November 12, 2009

Taking Baby Steps

I am sitting here with my morning cup of coffee and I have read the morning paper.  Before I start my housekeeping chores I wanted to post a bit about taking baby steps.

I know me.  I know what works for me and what doesn't work for me.  Making a lot of changes at once is a set up for failure for me.  However, that doesn't mean that I don't have lofty goals of getting things done in a small amount of time.  Lofty is the key word here.

While I was working I would think about what it would be like to be home all day.  I remember that I told myself that I would be up early, showered and once my family was out the door I would start cleaning my house and doing all sorts of chores and such.  I was going to keep my morning schedule of being ready to go to work by 8:00 a.m.  Well, that hasn't happened yet.  My DH is the high school cross country coach and practices start at 6:30 a.m.  We have a black lab and he always walks her early in the morning so during cross country season I get up early and walk her.  By the time I got back to the house I would make a cup of coffee and then our DS would walk in the door from cross country practice and then my DH.  Both would be hurrying to get showered and on to school and work.  By the time they got out the door it was 8:00 and I was still trying to have my cup of coffee and read the paper.
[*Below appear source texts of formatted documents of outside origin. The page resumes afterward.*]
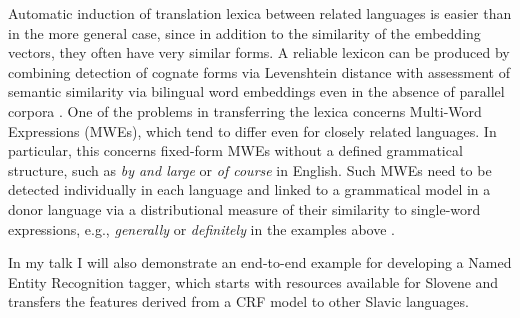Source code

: \documentclass[11pt]{article}
\begin{document}
Automatic induction of translation lexica between related languages is easier than in the more general case, since in addition to the similarity of the embedding vectors, they often have very similar forms.  A reliable lexicon can be produced by combining detection of cognate forms via Levenshtein distance with assessment of semantic similarity via bilingual word embeddings even in the absence of parallel corpora \cite{upadhyay16}.
One of the problems in transferring the lexica concerns Multi-Word Expressions (MWEs), which tend to differ even for closely related languages.  In particular, this concerns fixed-form MWEs without a defined grammatical structure, such as \textit{by and large} or \textit{of course} in English.  Such MWEs need to be detected individually in each language and linked to a grammatical model in a donor language via a distributional measure of their similarity to single-word expressions, e.g., \textit{generally} or \textit{definitely} in the examples above \cite{riedl15}.

In my talk I will also demonstrate an end-to-end example for developing a Named Entity Recognition tagger, which starts with resources available for Slovene and transfers the features derived from a CRF model \cite{lafferty01,benikova15} to other Slavic languages.



\end{document}
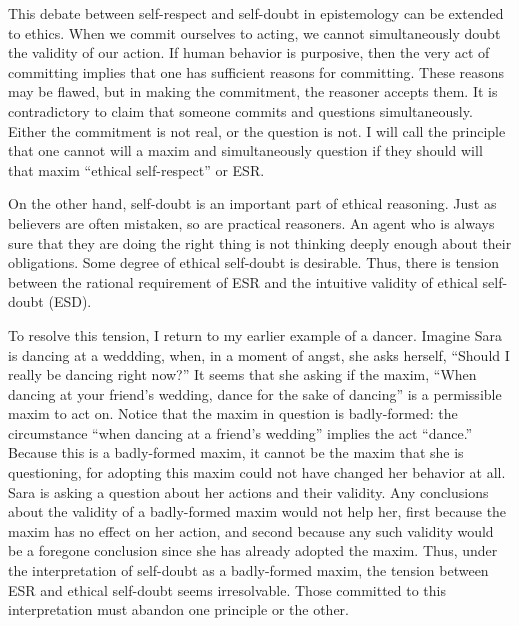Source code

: \begin{isabellebody}
\begin{isamarkuptext}
This debate between self-respect and self-doubt in epistemology can be extended to ethics. When we 
commit ourselves to acting, we cannot simultaneously doubt the validity of our action. If human 
behavior is purposive, then the very act of committing implies that one has sufficient reasons for 
committing. These reasons may be flawed, but in making the commitment, the reasoner accepts them. It 
is contradictory to claim that someone commits and questions simultaneously. Either the commitment 
is not real, or the question is not. I will call the principle that one cannot will a maxim and 
simultaneously question if they should will that maxim ``ethical self-respect'' or ESR.

On the other hand, self-doubt is an important part of ethical reasoning. Just as believers are often 
mistaken, so are practical reasoners. An agent who is always sure that they are doing the right thing 
is not thinking deeply enough about their obligations. Some degree of ethical self-doubt is desirable. 
Thus, there is tension between the rational requirement of ESR and the intuitive validity of ethical 
self-doubt (ESD).

To resolve this tension, I return to my earlier example of a dancer. Imagine Sara is dancing at a 
weddding, when, in a moment of angst, she asks herself, ``Should I really be dancing right now?'' 
It seems that she asking if the maxim, ``When dancing at your friend's wedding, dance for the sake 
of dancing'' is a permissible maxim to act on. Notice that the maxim in question is badly-formed: the 
circumstance ``when dancing at a friend's wedding'' implies the act ``dance.'' Because this is a 
badly-formed maxim, it cannot be the maxim that she is questioning, for adopting
this maxim could not have changed her behavior at all. Sara is asking a question about her actions and 
their validity. Any conclusions about the validity of a badly-formed maxim would not help her, first because 
the maxim has no effect on her action, and second because any such validity would be a foregone conclusion
since she has already adopted the maxim. Thus, under the interpretation of self-doubt as a badly-formed 
maxim, the tension between ESR and ethical self-doubt seems irresolvable. Those committed to this 
interpretation must abandon one principle or the other.


\end{isamarkuptext}
\end{isabellebody}
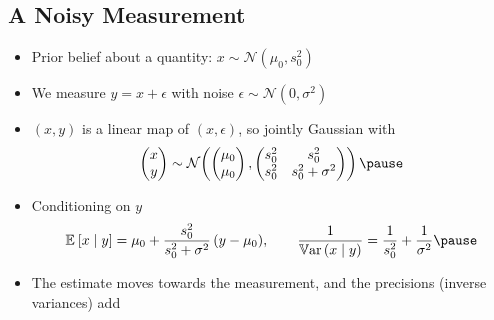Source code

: \begin{slide}
\section[-2]{A Noisy Measurement}

\begin{PauseHighLight}
  \begin{itemize}
  \item Prior belief about a quantity: $x\sim\mathcal{N}(\mu_0, s_0^2)$\pause
  \item We measure $y = x + \epsilon$ with noise
    $\epsilon\sim\mathcal{N}(0,\sigma^2)$\pause
  \item $(x,y)$ is a linear map of $(x,\epsilon)$, so jointly Gaussian with
    \begin{align*}
      \begin{pmatrix} x \\ y\end{pmatrix} \sim
      \mathcal{N}\!\left(\begin{pmatrix}\mu_0\\ \mu_0\end{pmatrix},
      \begin{pmatrix} s_0^2 & s_0^2 \\ s_0^2 & s_0^2+\sigma^2\end{pmatrix}\right)\pause
    \end{align*}
  \item Conditioning on $y$
    \begin{align*}
      \av{x\mid y} = \mu_0 + \frac{s_0^2}{s_0^2+\sigma^2}\,(y-\mu_0),
      \qquad
      \frac{1}{\Var{x\mid y}} = \frac{1}{s_0^2} + \frac{1}{\sigma^2}\pause
    \end{align*}
  \item The estimate moves towards the measurement, and the precisions
    (inverse variances) add\pause
  \end{itemize}
\end{PauseHighLight}

\end{slide}


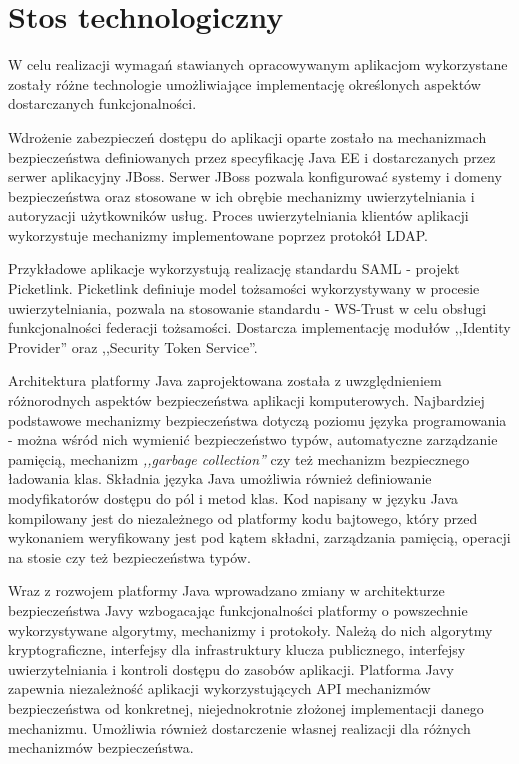 \chapter{Stos technologiczny}
\label{cha:stosTechnologiczny}

{\it

W celu realizacji wymagań stawianych opracowywanym aplikacjom wykorzystane zostały różne technologie umożliwiające implementację określonych aspektów dostarczanych funkcjonalności.

Wdrożenie zabezpieczeń dostępu do aplikacji oparte zostało na mechanizmach bezpieczeństwa definiowanych przez specyfikację Java EE i dostarczanych przez serwer aplikacyjny JBoss. Serwer JBoss pozwala konfigurować systemy i domeny bezpieczeństwa oraz stosowane w ich obrębie mechanizmy uwierzytelniania i autoryzacji użytkowników usług. Proces uwierzytelniania klientów aplikacji wykorzystuje mechanizmy implementowane poprzez protokół LDAP. 

Przykładowe aplikacje wykorzystują realizację standardu SAML - projekt Picketlink. Picketlink definiuje model tożsamości wykorzystywany w procesie uwierzytelniania, pozwala na stosowanie standardu - WS-Trust w celu obsługi funkcjonalności federacji tożsamości. Dostarcza implementację modułów ,,Identity Provider'' oraz ,,Security Token Service''. 

}

\label{sec:javaSE}

	Architektura platformy Java zaprojektowana została z uwzględnieniem różnorodnych aspektów bezpieczeństwa aplikacji komputerowych. Najbardziej podstawowe mechanizmy bezpieczeństwa dotyczą poziomu języka programowania - można wśród nich wymienić bezpieczeństwo typów, automatyczne zarządzanie pamięcią, mechanizm \textit{,,garbage collection''} czy też mechanizm bezpiecznego ładowania klas. Składnia języka Java umożliwia również definiowanie modyfikatorów dostępu do pól i metod klas. Kod napisany w języku Java kompilowany jest do niezależnego od platformy kodu bajtowego, który przed wykonaniem weryfikowany jest pod kątem składni, zarządzania pamięcią, operacji na stosie czy też bezpieczeństwa typów\cite{Oracle13}.

	Wraz z rozwojem platformy Java wprowadzano zmiany w architekturze bezpieczeństwa Javy wzbogacając funkcjonalności platformy o powszechnie wykorzystywane algorytmy, mechanizmy i protokoły. Należą do nich algorytmy kryptograficzne, interfejsy dla infrastruktury klucza publicznego, interfejsy uwierzytelniania i kontroli dostępu do zasobów aplikacji. Platforma Javy zapewnia niezależność aplikacji wykorzystujących API mechanizmów bezpieczeństwa od konkretnej, niejednokrotnie złożonej implementacji danego mechanizmu. Umożliwia również dostarczenie własnej realizacji dla różnych mechanizmów bezpieczeństwa.

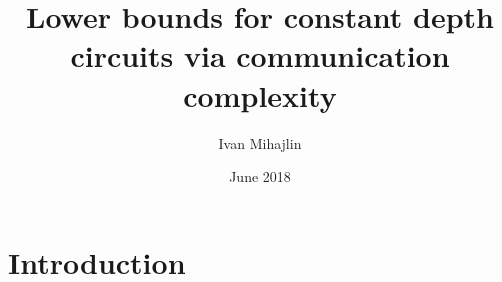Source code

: \documentclass{article}
\title{Lower bounds for constant depth circuits via communication complexity}
\author{Ivan Mihajlin}
\date{June 2018}
\begin{document}
\maketitle

\section{Introduction}
\end{document}
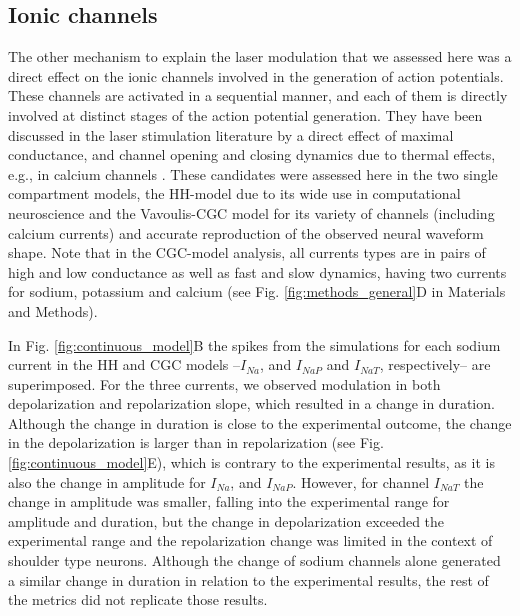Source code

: \subsection{Ionic channels}
The other mechanism to explain the laser modulation that we assessed here was a direct effect on the ionic channels involved in the generation of action potentials. These channels are activated in a sequential manner, and each of them is directly involved at distinct stages of the action potential generation. They have been discussed in the laser stimulation literature \cite{Liang2009,Li2013, Rabbitt2016} by a direct effect of maximal conductance, and channel opening and closing dynamics due to thermal effects, e.g., in calcium channels \cite{Albert2012, Barrett2018}. These candidates were assessed here in the two single compartment models, the HH-model due to its wide use in computational neuroscience and the Vavoulis-CGC model for its variety of channels (including calcium currents) and accurate reproduction of the observed neural waveform shape. Note that in the CGC-model analysis, all currents types are in pairs of high and low conductance as well as fast and slow dynamics, having two currents for sodium, potassium and calcium (see Fig. \ref{fig:methods_general}D in Materials and Methods).

In Fig. \ref{fig:continuous_model}B the spikes from the simulations for each sodium current in the HH and CGC models --$I_{Na}$, and $I_{NaP}$ and $I_{NaT}$, respectively-- are superimposed. For the three currents, we observed modulation in both depolarization and repolarization slope, which resulted in a change in duration. Although the change in duration is close to the experimental outcome, the change in the depolarization is larger than in repolarization (see Fig. \ref{fig:continuous_model}E), which is contrary to the experimental results, as it is also the change in amplitude for $I_{Na}$, and $I_{NaP}$. However, for channel $I_{NaT}$ the change in amplitude was smaller, falling into the experimental range for amplitude and duration, but the change in depolarization exceeded the experimental range and the repolarization change was limited in the context of shoulder type neurons. Although the change of sodium channels alone generated a similar change in duration in relation to the experimental results, the rest of the metrics did not replicate those results.


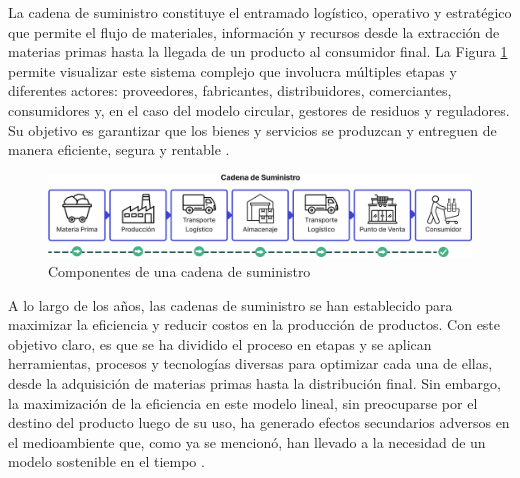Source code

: La cadena de suministro constituye el entramado logístico, operativo y estratégico que permite el flujo de materiales, información y recursos desde la extracción de materias primas hasta la llegada de un producto al consumidor final. La Figura \ref{fig:supply-chain} permite visualizar este sistema complejo que involucra múltiples etapas y diferentes actores: proveedores, fabricantes, distribuidores, comerciantes, consumidores y, en el caso del modelo circular, gestores de residuos y reguladores. Su objetivo es garantizar que los bienes y servicios se produzcan y entreguen de manera eficiente, segura y rentable \cite{rodriguez2023modelamiento}.

\begin{figure}[!tb]
    \centering
    \includegraphics[width=\textwidth]{Figures/supply-chain.png}
    \caption{Componentes de una cadena de suministro}
    \label{fig:supply-chain}
\end{figure}

A lo largo de los años, las cadenas de suministro se han establecido para maximizar la eficiencia y reducir costos en la producción de productos. Con este objetivo claro, es que se ha dividido el proceso en etapas y se aplican herramientas, procesos y tecnologías diversas para optimizar cada una de ellas, desde la adquisición de materias primas hasta la distribución final. Sin embargo, la maximización de la eficiencia en este modelo lineal, sin preocuparse por el destino del producto luego de su uso, ha generado efectos secundarios adversos en el medioambiente que, como ya se mencionó, han llevado a la necesidad de un modelo sostenible en el tiempo \cite{espanacircular2030}.

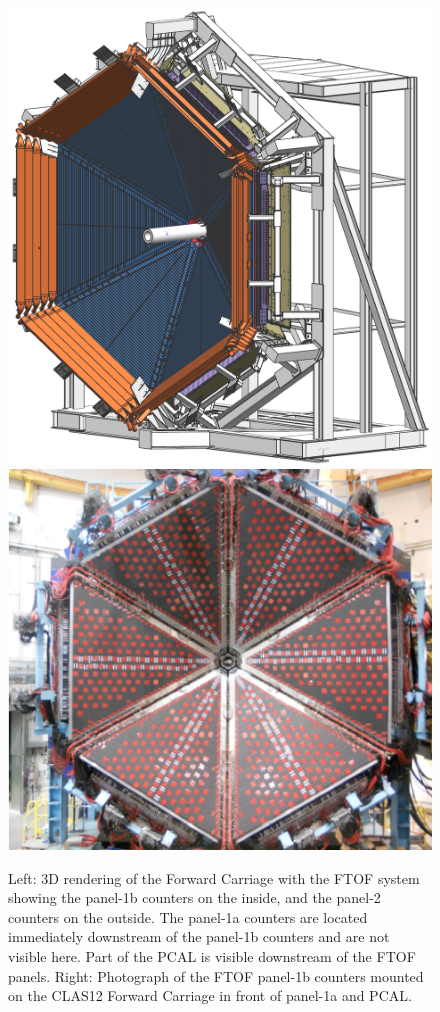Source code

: \documentclass[final,3p,twocolumn]{elsarticle}
\begin{document}
\begin{figure}[htbp!]
\hspace{0.3cm}\includegraphics[width=0.95\columnwidth]{fwd_carriage-1.png}
\hspace{0.3cm}\includegraphics[width=1.0\columnwidth]{FTOF-1b.png}
\caption{Left: 3D rendering of the Forward Carriage with the FTOF system showing the panel-1b counters on the
inside, and the panel-2 counters on the outside. The panel-1a counters are located immediately downstream of the
panel-1b counters and are not visible here. Part of the PCAL is visible downstream of the FTOF panels. Right:
Photograph of the FTOF panel-1b counters mounted on the CLAS12 Forward Carriage in front of panel-1a and PCAL.} 
\label{ftof-1b}
\end{figure}
\end{document}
Well, cross country practice ended about 2 weeks ago and I have found myself up at 6:30 not to walk the dog but to read the paper, drink my cup of coffee and check my e-mail and such on the computer.  Now I am usually out of the shower, dressed and with makeup on (got to have it on some days) by 9:30.

This is not working and I am slowly being lulled into a schedule that is eating away my housekeeping time.  I feel as if my day is getting away from me by then so I need to obviously make a change.  However, in saying that, I also know that it was necessary for me to take some time over the past few weeks to just settle in.  I worked a highly stressful job and many times I would only get 5 hours of sleep per night.  In fact, it has taken close to 3 months of being home for me to be able to sleep through the night. 

Now that I am sleeping better and feel so much better, it is time for another change.  Change means baby steps.  It is time for me to get up and shower and get ready for my day so that I can start my house work by 8:30 in the morning.  I'm ready and I can see the big change it will make in my day.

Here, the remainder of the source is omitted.